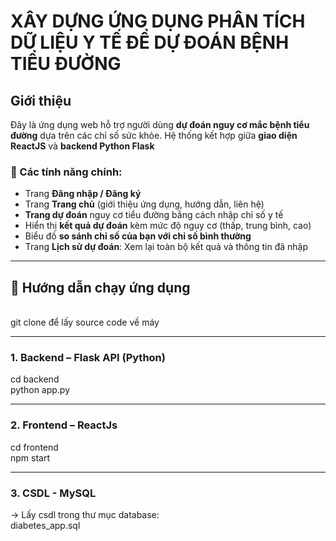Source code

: # XÂY DỰNG ỨNG DỤNG PHÂN TÍCH DỮ LIỆU Y TẾ ĐỂ DỰ ĐOÁN  BỆNH TIỂU ĐƯỜNG

## Giới thiệu

Đây là ứng dụng web hỗ trợ người dùng **dự đoán nguy cơ mắc bệnh tiểu đường** dựa trên các chỉ số sức khỏe. Hệ thống kết hợp giữa **giao diện ReactJS** và **backend Python Flask**

### 🧩 Các tính năng chính:

- Trang **Đăng nhập / Đăng ký**
- Trang **Trang chủ** (giới thiệu ứng dụng, hướng dẫn, liên hệ)
- **Trang dự đoán** nguy cơ tiểu đường bằng cách nhập chỉ số y tế
- Hiển thị **kết quả dự đoán** kèm mức độ nguy cơ (thấp, trung bình, cao)
- Biểu đồ **so sánh chỉ số của bạn với chỉ số bình thường**
- Trang **Lịch sử dự đoán**: Xem lại toàn bộ kết quả và thông tin đã nhập

---

## 🚀 Hướng dẫn chạy ứng dụng
<br>
git clone để lấy source code về máy

---

### 1. Backend – Flask API (Python)<br>
cd backend<br>
python app.py

---

### 2. Frontend – ReactJs<br>
cd frontend<br>
npm start

---

### 3. CSDL - MySQL <br>
-> Lấy csdl trong thư mục database:<br>
diabetes_app.sql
┄┄┄┄┄┄
■ ACTIVITY ■
Only the text of the records belongs in the answer; reproduce it verbatim, with no pictures.

■ ANSWER ■
Source code

: # XÂY DỰNG ỨNG DỤNG PHÂN TÍCH DỮ LIỆU Y TẾ ĐỂ DỰ ĐOÁN  BỆNH TIỂU ĐƯỜNG

## Giới thiệu

Đây là ứng dụng web hỗ trợ người dùng **dự đoán nguy cơ mắc bệnh tiểu đường** dựa trên các chỉ số sức khỏe. Hệ thống kết hợp giữa **giao diện ReactJS** và **backend Python Flask**

### 🧩 Các tính năng chính:

- Trang **Đăng nhập / Đăng ký**
- Trang **Trang chủ** (giới thiệu ứng dụng, hướng dẫn, liên hệ)
- **Trang dự đoán** nguy cơ tiểu đường bằng cách nhập chỉ số y tế
- Hiển thị **kết quả dự đoán** kèm mức độ nguy cơ (thấp, trung bình, cao)
- Biểu đồ **so sánh chỉ số của bạn với chỉ số bình thường**
- Trang **Lịch sử dự đoán**: Xem lại toàn bộ kết quả và thông tin đã nhập

---

## 🚀 Hướng dẫn chạy ứng dụng
<br>
git clone để lấy source code về máy

---

### 1. Backend – Flask API (Python)<br>
cd backend<br>
python app.py

---

### 2. Frontend – ReactJs<br>
cd frontend<br>
npm start

---

### 3. CSDL - MySQL <br>
-> Lấy csdl trong thư mục database:<br>
diabetes_app.sql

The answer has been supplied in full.